In order to progress her research, Lucy took a 'leap of faith' aged 48, embarking on a full-time PhD to investigate gender bias in the law of divorce, funded by the ESRC. Her thesis employed a novel methodology, using critical discourse analysis as an analytic framework for doctrinal legal analysis. She is currently working on disseminating her findings and planning a project to employ her methodology more widely as a means to monitor judges' (mis)use of their agency in the development of the law.
Hatice Gundeslioglu
Hatice recently defended her doctoral thesis in Education and Psychology, focusing on sex/gender differences and their implications for mental health problems among autistic undergraduate students in the UK.

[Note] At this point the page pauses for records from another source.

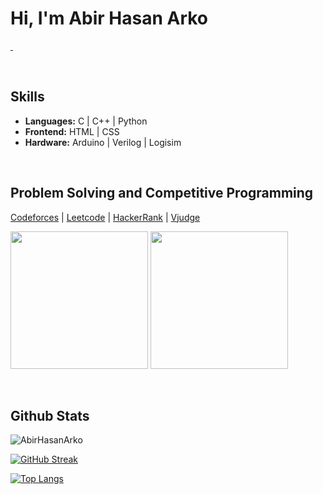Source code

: # Hi, I'm Abir Hasan Arko

<!-- Social -->
<p>
<a href="https://www.linkedin.com/in/abirhasanarko/" target="_blank">
    <img alt="" title="LinkedIn" src="https://img.shields.io/badge/-abirhasanarko-blue?style=flat-square&logo=Linkedin&logoColor=white&link=https://www.linkedin.com/in/abirhasanarko/"/</a> 

<a href="https://twitter.com/AbirHasanArko" target="_blank">
    <img alt="" title="Twitter" src="https://img.shields.io/twitter/follow/AbirHasanArko?label=AbirHasanArko"/></a>

<a href="https://www.youtube.com/" target="_blank">
    <img alt="" title="YouTube" src="https://img.shields.io/youtube/channel/subscribers/UCXX73Kygc3zJ-Q4kkbZsx1w"/></a>

</p>
<br>

<!-- Stacks -->
## Skills
- **Languages:** C | C++ | Python
- **Frontend:** HTML | CSS
- **Hardware:** Arduino | Verilog | Logisim
<br>



## Problem Solving and Competitive Programming

[Codeforces](https://codeforces.com/profile/RoronoaArko) | [Leetcode](https://leetcode.com/RoronoaArko/) | [HackerRank](https://www.hackerrank.com/profile/RoronoaArko) | [Vjudge](https://vjudge.net/user/RoronoaArko)

<p float="left">
<a href="https://codeforces.com/profile/RoronoaArko">
    <img height="220em" src="https://codeforces-readme-stats.vercel.app/api/card?username=RoronoaArko&theme=dark&force_username=true" /></a>
    
<a href="https://leetcode.com/RoronoaArko/">
    <img height="220em" src="https://leetcard.jacoblin.cool/RoronoaArko?theme=dark&font=ABeeZee&ext=heatmap" /></a>
</p>
<br>



## Github Stats

<p align="left"> <img src="https://github-readme-stats.vercel.app/api?username=AbirHasanArko&show_icons=true&count_private=true&theme=dark" alt="AbirHasanArko" />
    
[![GitHub Streak](https://github-readme-streak-stats.herokuapp.com?user=AbirHasanArko&theme=dark&card_width=466&ring=76F893&fire=76F893&currStreakLabel=76F893)](https://git.io/streak-stats)

[![Top Langs](https://github-readme-stats.vercel.app/api/top-langs/?username=AbirHasanArko&theme=dark&layout=compact&align=right&width=40%)](https://github.com/AbirHasanArko/github-readme-stats)
 
    
<!---
- 👋 Hi, I’m @AbirHasanArko
- 👀 I’m interested in ML & DS.
- 🌱 I’m currently learning C, C++, Arduino, Web development.
- 💼 I’m looking to collaborate on Freelance jobs.
- 📫 How to reach me [LinkedIn](https://www.linkedin.com/in/abirhasanarko/) [Twitter](https://twitter.com/AbirHasanArko) [Facebook](https://www.facebook.com/arko.abirhasan)
- 🚀 Competitive Programming & Problem Solving:  [Codeforces](https://codeforces.com/profile/RoronoaArko)[HackerRank](https://www.hackerrank.com/profile/RoronoaArko)
--->

<!--- 
![Codeforces Badge](https://codeforces-readme-stats.vercel.app/api/badge?username=RoronoaArko) 

[![Codeforces Stats](https://codeforces-readme-stats.vercel.app/api/card?username=RoronoaArko)](https://codeforces.com/profile/RoronoaArko) 
[Codeforces](https://codeforces.com/profile/RoronoaArko)

[![AbirHasanArko's LeetCode stats](https://leetcode-stats-six.vercel.app/?username=AbirHasanArko&theme=dark)](https://github.com/KnlnKS/leetcode-stats)
--->

<!--- 
<a href="https://twitter.com/AbirHasanArko">
    <img alt="" title="Twitter followers" src="https://img.shields.io/twitter/follow/AbirHasanArko?label=AbirHasanArko"/></a>

<a href="https://www.linkedin.com/in/abirhasanarko/">
    <img alt="" title="Linkedin followers" src="https://img.shields.io/badge/-abirhasanarko-blue?style=flat-square&logo=Linkedin&logoColor=white&link=https://www.linkedin.com/in/abirhasanarko/"/></a>
--->

<!---
AbirHasanArko/AbirHasanArko is a ✨ special ✨ repository because its `README.md` (this file) appears on your GitHub profile.
You can click the Preview link to take a look at your changes.
--->
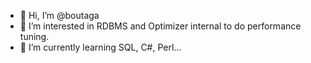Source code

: - 👋 Hi, I’m @boutaga
- 👀 I’m interested in RDBMS and Optimizer internal to do performance tuning. 
- 🌱 I’m currently learning SQL, C#, Perl...

<!---
boutaga/boutaga is a ✨ special ✨ repository because its `README.md` (this file) appears on your GitHub profile.
You can click the Preview link to take a look at your changes.
--->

Hatice is dedicated to publishing her thesis studies and sharing research insights through impactful academic publications. Her work aims to enhance awareness and understanding of mental health problems affecting both autistic and non-autistic university students, advocating for inclusive and supportive educational environments.
Johan Heemskerk
I am an early career research fellow for the IAS at Warwick, currently awaiting the viva for my PhD in Philosophy, also undertaken at Warwick.
In my research, I investigate the role of representation in cognitive neuroscience. In short, I attempt to discover whether cognitive neuroscience can help us understand how the thoughts in our heads relate to objects in the external world. (I think it can!) I am also interested in aesthetics, specifically how our experience of literature relates to neuropsychological processing and acquisition of knowledge.
In my personal time I like to hike, climb, and read literature.
Madeleine Sinclair
Madeleine Sinclair is an IATL/IAS Early Career Teaching Fellow at the University of Warwick. She has recently submitted her Wolfson Foundation funded doctoral thesis in English and Comparative Literary Studies, which focused on world literature and the politics of the short story in the twenty-first century. Her primary research interests include: world literature, the short story form, feminist studies, and the environmental humanities. In the spring term, she is teaching on the IATL module Reinventing Education.